Jacob Riis (1849–1914) journalist, author
Riis was born in Ribe, Denmark, the third of 14 children. The family was poor, but his father was a respected teacher. Following Elisabeth Nielsen’s rejection of his proposal of marriage at the insistence of her parents, Riis immigrated to the United States in 1870. After several years of itinerant labor, he established himself as a reporter and eventually bought the South Brooklyn News. This provided him with the resources to ask Nielsen to reconsider his proposal, which she did. Riis established his reputation as a police reporter for the New York Tribune (1877–90) and New York Evening Sun (1890–99). Working in the worst slums of New York City, he found his lifework depicting the horrors of the slums and especially the degrading conditions in which children were raised. In How the Other Half Lives (1890), he used innovative photographic techniques and a progressive prose to suggest that, however degraded immigrants might appear, they were not inherently bad. During the 1890s his friendship with Theodore Roosevelt (successively New York police commissioner, governor of New York, and president of the United States) led to a variety of progressive reforms aimed at slum clearance, the building of parks and playgrounds, and better treatment for the indigent.
This photo by Frances Benjamin Johnston shows Jacob Riis, a Danish immigrant journalist and photographer, ca. 1900. Riis established his reputation as a reformer with the innovative How the Other Half Lives: Studies among the Tenements of New York (1890), which stressed the importance of the immigrant environment. (Library of Congress, Prints & Photographs Division)
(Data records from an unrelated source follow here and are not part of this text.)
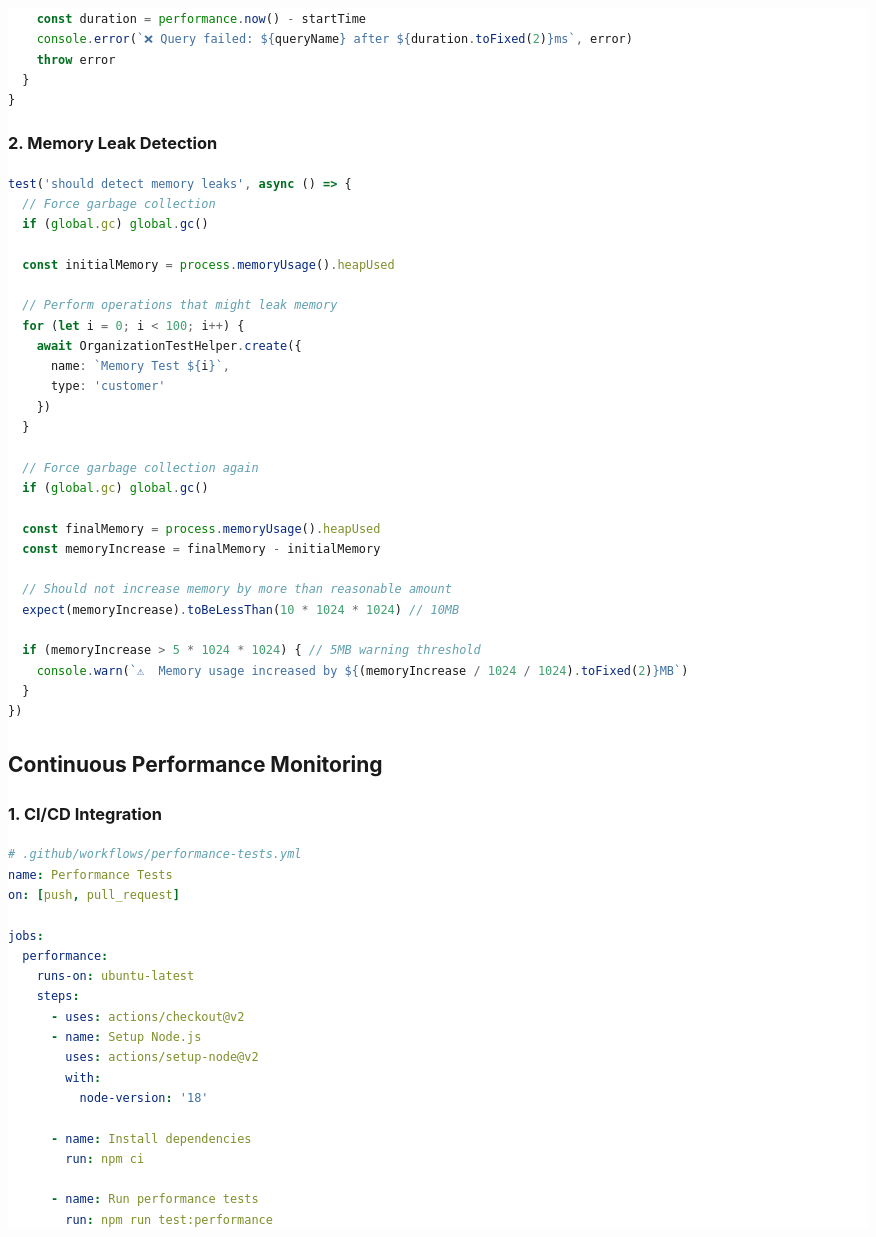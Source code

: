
 ```typescript
    const duration = performance.now() - startTime
    console.error(`❌ Query failed: ${queryName} after ${duration.toFixed(2)}ms`, error)
    throw error
  }
}
```

### 2. Memory Leak Detection

```typescript
test('should detect memory leaks', async () => {
  // Force garbage collection
  if (global.gc) global.gc()
  
  const initialMemory = process.memoryUsage().heapUsed
  
  // Perform operations that might leak memory
  for (let i = 0; i < 100; i++) {
    await OrganizationTestHelper.create({
      name: `Memory Test ${i}`,
      type: 'customer'
    })
  }
  
  // Force garbage collection again
  if (global.gc) global.gc()
  
  const finalMemory = process.memoryUsage().heapUsed
  const memoryIncrease = finalMemory - initialMemory
  
  // Should not increase memory by more than reasonable amount
  expect(memoryIncrease).toBeLessThan(10 * 1024 * 1024) // 10MB
  
  if (memoryIncrease > 5 * 1024 * 1024) { // 5MB warning threshold
    console.warn(`⚠️  Memory usage increased by ${(memoryIncrease / 1024 / 1024).toFixed(2)}MB`)
  }
})
```

## Continuous Performance Monitoring

### 1. CI/CD Integration

```yaml
# .github/workflows/performance-tests.yml
name: Performance Tests
on: [push, pull_request]

jobs:
  performance:
    runs-on: ubuntu-latest
    steps:
      - uses: actions/checkout@v2
      - name: Setup Node.js
        uses: actions/setup-node@v2
        with:
          node-version: '18'
      
      - name: Install dependencies
        run: npm ci
        
      - name: Run performance tests
        run: npm run test:performance
```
Riis’s numerous works, including The Children of the Poor (1892), Out of Mulberry Street: Stories of Tenement Life in New York City (1898), A Ten Years’ War: An Account of the Battle with the Slum in New York (1900), and Children of the Tenements (1903) identified for his middle-class readers a host of other progressive causes, which were led by others. Although Riis became a U.S. citizen in 1895, he often visited his hometown and continued to extol the virtues of his native Denmark.